Last year, former Vice President Joe Biden released his higher education plan as part of his presidential campaign. Among many components, it made community college tuition-free for all American families and provided a significant increase in the Pell Grant. Biden is now the all-but-certain Democratic nominee and is doing something many candidates do as other candidates drop out: adopt some of their ideas. Today ahead of his one-on-one debate with Senator Sanders, Biden announced that he has done that and released his new higher education plan.

This weekend Biden announced that he was embracing two ideas of other candidates. First, he was endorsing Senator Elizabeth Warren’s bankruptcy plan. Second, he was embracing part of a proposal from Senator Bernie Sanders—the College for All Act of 2017. This bill would make public community colleges tuition-free for all American families and public four-year colleges tuition-free for families earning up to $125,000 annually.

Sanders supporters might criticize this because in his updated plan released in 2019 Sanders made tuition free for all families, regardless of their income. Sanders’s new plan also included a one-time student debt forgiveness proposal in his plan (though he did not eliminate the student loan program). Biden did not embrace that idea and, while Sanders supporters might not like that, many other voters will be glad to see he didn’t embrace such a big proposal.

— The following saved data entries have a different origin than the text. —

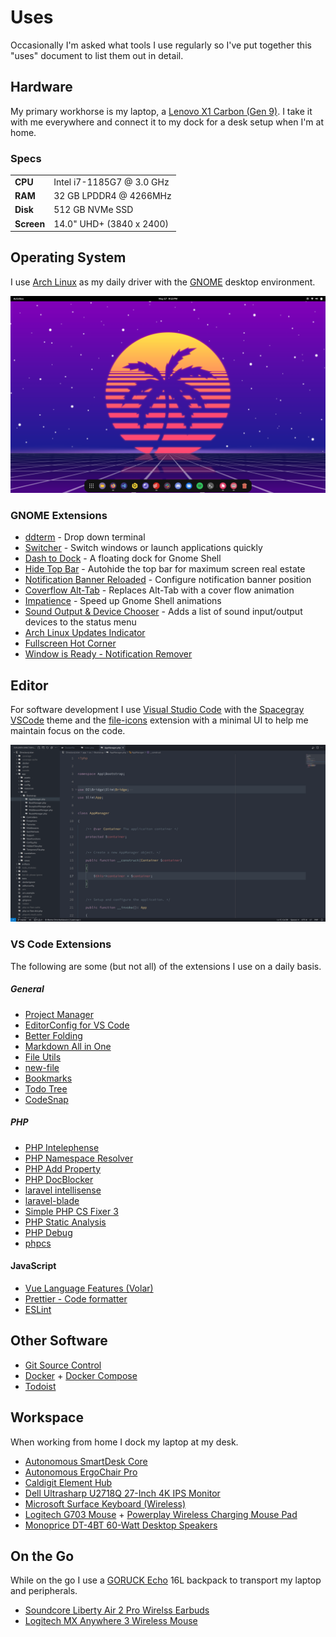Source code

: Uses
====

Occasionally I'm asked what tools I use regularly so I've put together this "uses" document to list them out in detail.

Hardware
--------

My primary workhorse is my laptop, a [Lenovo X1 Carbon (Gen 9)](https://www.lenovo.com/us/en/p/laptops/thinkpad/thinkpadx1/x1-carbon-gen9/22tp2x1x1c9). I take it with me everywhere and connect it to my dock for a desk setup when I'm at home.

### Specs

|            |                           |
| ---------- | ------------------------- |
| **CPU**    | Intel i7-1185G7 @ 3.0 GHz |
| **RAM**    | 32 GB LPDDR4 @ 4266MHz    |
| **Disk**   | 512 GB NVMe SSD           |
| **Screen** | 14.0" UHD+ (3840 x 2400)  |

Operating System
----------------

I use [Arch Linux](https://archlinux.org) as my daily driver with the [GNOME](https://www.gnome.org) desktop environment.

![Desktop](images/desktop.png)
  
### GNOME Extensions

  - [ddterm](https://extensions.gnome.org/extension/3780/ddterm/) - Drop down terminal
  - [Switcher](https://extensions.gnome.org/extension/973/switcher/) - Switch windows or launch applications quickly
  - [Dash to Dock](https://extensions.gnome.org/extension/307/dash-to-dock/) - A floating dock for Gnome Shell
  - [Hide Top Bar](https://extensions.gnome.org/extension/545/hide-top-bar/) - Autohide the top bar for maximum screen real estate
  - [Notification Banner Reloaded](https://extensions.gnome.org/extension/4651/notification-banner-reloaded/) - Configure notification banner position
  - [Coverflow Alt-Tab](https://extensions.gnome.org/extension/97/coverflow-alt-tab/) - Replaces Alt-Tab with a cover flow animation
  - [Impatience](https://extensions.gnome.org/extension/277/impatience/) - Speed up Gnome Shell animations
  - [Sound Output & Device Chooser](https://extensions.gnome.org/extension/906/sound-output-device-chooser/) - Adds a list of sound input/output devices to the status menu
  - [Arch Linux Updates Indicator](https://extensions.gnome.org/extension/1010/archlinux-updates-indicator/)
  - [Fullscreen Hot Corner](https://extensions.gnome.org/extension/1562/fullscreen-hot-corner/)
  - [Window is Ready - Notification Remover](https://extensions.gnome.org/extension/1007/window-is-ready-notification-remover/)

Editor
------

For software development I use [Visual Studio Code](https://code.visualstudio.com) with the [Spacegray VSCode](https://marketplace.visualstudio.com/items?itemName=ionutvmi.spacegray-vscode) theme and the [file-icons](https://marketplace.visualstudio.com/items?itemName=file-icons.file-icons) extension with a minimal UI to help me maintain focus on the code.

![Visual Studio Code](images/visual-studio-code.png)

### VS Code Extensions

The following are some (but not all) of the extensions I use on a daily basis.

##### General

  - [Project Manager](https://marketplace.visualstudio.com/items?itemName=alefragnani.project-manager)
  - [EditorConfig for VS Code](https://marketplace.visualstudio.com/items?itemName=EditorConfig.EditorConfig)
  - [Better Folding](https://marketplace.visualstudio.com/items?itemName=MohammadBaqer.better-folding)
  - [Markdown All in One](https://marketplace.visualstudio.com/items?itemName=yzhang.markdown-all-in-one)
  - [File Utils](https://marketplace.visualstudio.com/items?itemName=sleistner.vscode-fileutils)
  - [new-file](https://marketplace.visualstudio.com/items?itemName=fnando.new-file)
  - [Bookmarks](https://marketplace.visualstudio.com/items?itemName=alefragnani.Bookmarks)
  - [Todo Tree](https://marketplace.visualstudio.com/items?itemName=Gruntfuggly.todo-tree)	
  - [CodeSnap](https://marketplace.visualstudio.com/items?itemName=adpyke.codesnap)

##### PHP

  - [PHP Intelephense](https://marketplace.visualstudio.com/items?itemName=bmewburn.vscode-intelephense-client)
  - [PHP Namespace Resolver](https://marketplace.visualstudio.com/items?itemName=MehediDracula.php-namespace-resolver)
  - [PHP Add Property](https://marketplace.visualstudio.com/items?itemName=kotfire.php-add-property)
  - [PHP DocBlocker](https://marketplace.visualstudio.com/items?itemName=neilbrayfield.php-docblocker)
  - [laravel intellisense](https://marketplace.visualstudio.com/items?itemName=mohamedbenhida.laravel-intellisense)
  - [laravel-blade](https://marketplace.visualstudio.com/items?itemName=cjhowe7.laravel-blade)
  - [Simple PHP CS Fixer 3](https://marketplace.visualstudio.com/items?itemName=PHLAK.simple-php-cs-fixer-3)
  - [PHP Static Analysis](https://marketplace.visualstudio.com/items?itemName=breezelin.phpstan)
  - [PHP Debug](https://marketplace.visualstudio.com/items?itemName=xdebug.php-debug)
  - [phpcs](https://marketplace.visualstudio.com/items?itemName=ikappas.phpcs)

#### JavaScript

  - [Vue Language Features (Volar)](https://marketplace.visualstudio.com/items?itemName=Vue.volar)
  - [Prettier - Code formatter](https://marketplace.visualstudio.com/items?itemName=esbenp.prettier-vscode)
  - [ESLint](https://marketplace.visualstudio.com/items?itemName=dbaeumer.vscode-eslint)

Other Software
--------------

  - [Git Source Control](https://git-scm.com)
  - [Docker](https://www.docker.com) + [Docker Compose](https://docs.docker.com/compose/)
  - [Todoist](https://todoist.com)

Workspace
---------

When working from home I dock my laptop at my desk.

  - [Autonomous SmartDesk Core](https://www.autonomous.ai/standing-desks/smartdesk-2-home)
  - [Autonomous ErgoChair Pro](https://www.autonomous.ai/office-chairs/ergonomic-chair)
  - [Caldigit Element Hub](https://www.caldigit.com/thunderbolt-4-element-hub/)
  - [Dell Ultrasharp U2718Q 27-Inch 4K IPS Monitor](https://www.dell.com/en-si/work/shop/cty/pdp/spd/dell-u2718q-monitor)
  - [Microsoft Surface Keyboard (Wireless)](https://www.microsoft.com/en-us/d/surface-keyboard/8r3rqvvflp4k)
  - [Logitech G703 Mouse](https://www.logitechg.com/en-us/products/gaming-mice/g703-wireless-gaming-mouse.910-005091.html) + [Powerplay Wireless Charging Mouse Pad](https://www.logitechg.com/en-us/products/gaming-mouse-pads/powerplay-wireless-charging.943-000109.html)
  - [Monoprice DT-4BT 60-Watt Desktop Speakers](https://www.monoprice.com/product?p_id=36572)

On the Go
---------

While on the go I use a [GORUCK Echo](https://www.goruck.com/products/echo) 16L backpack to transport my laptop and peripherals.

  - [Soundcore Liberty Air 2 Pro Wirelss Earbuds](https://us.soundcore.com/collections/true-wireless/products/a3951011)
  - [Logitech MX Anywhere 3 Wireless Mouse](https://www.logitech.com/en-us/products/mice/mx-anywhere-3.910-005833.html)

Not making public college tuition-free for all families became a contentious issue last fall between Senator Warren and Mayor Pete Buttigieg. Warren provided it to all families and Buttigieg limited it to families earning below $100,000, though reduced tuition for families up to $150,000.

It is likely some might attack Biden in a similar way. But that misses some important points. While the heated debate focused on the number of students who weren’t covered under Buttigieg’s plan, it missed that most students would be covered, by far. Biden’s plan would cover more than 80 percent of students. And beyond that many of the highest income earning families send their students to elite private institutions.

This new plan is a big step for Biden and shows he is trying to consolidate support from Democrats including among liberals. A new poll released this morning showed that Biden had 61% of Democrats nationally support Biden compared to 32% for Sanders. Adopting plans from other candidates will only help him signal to the broader Democratic electorate that he will unify the party.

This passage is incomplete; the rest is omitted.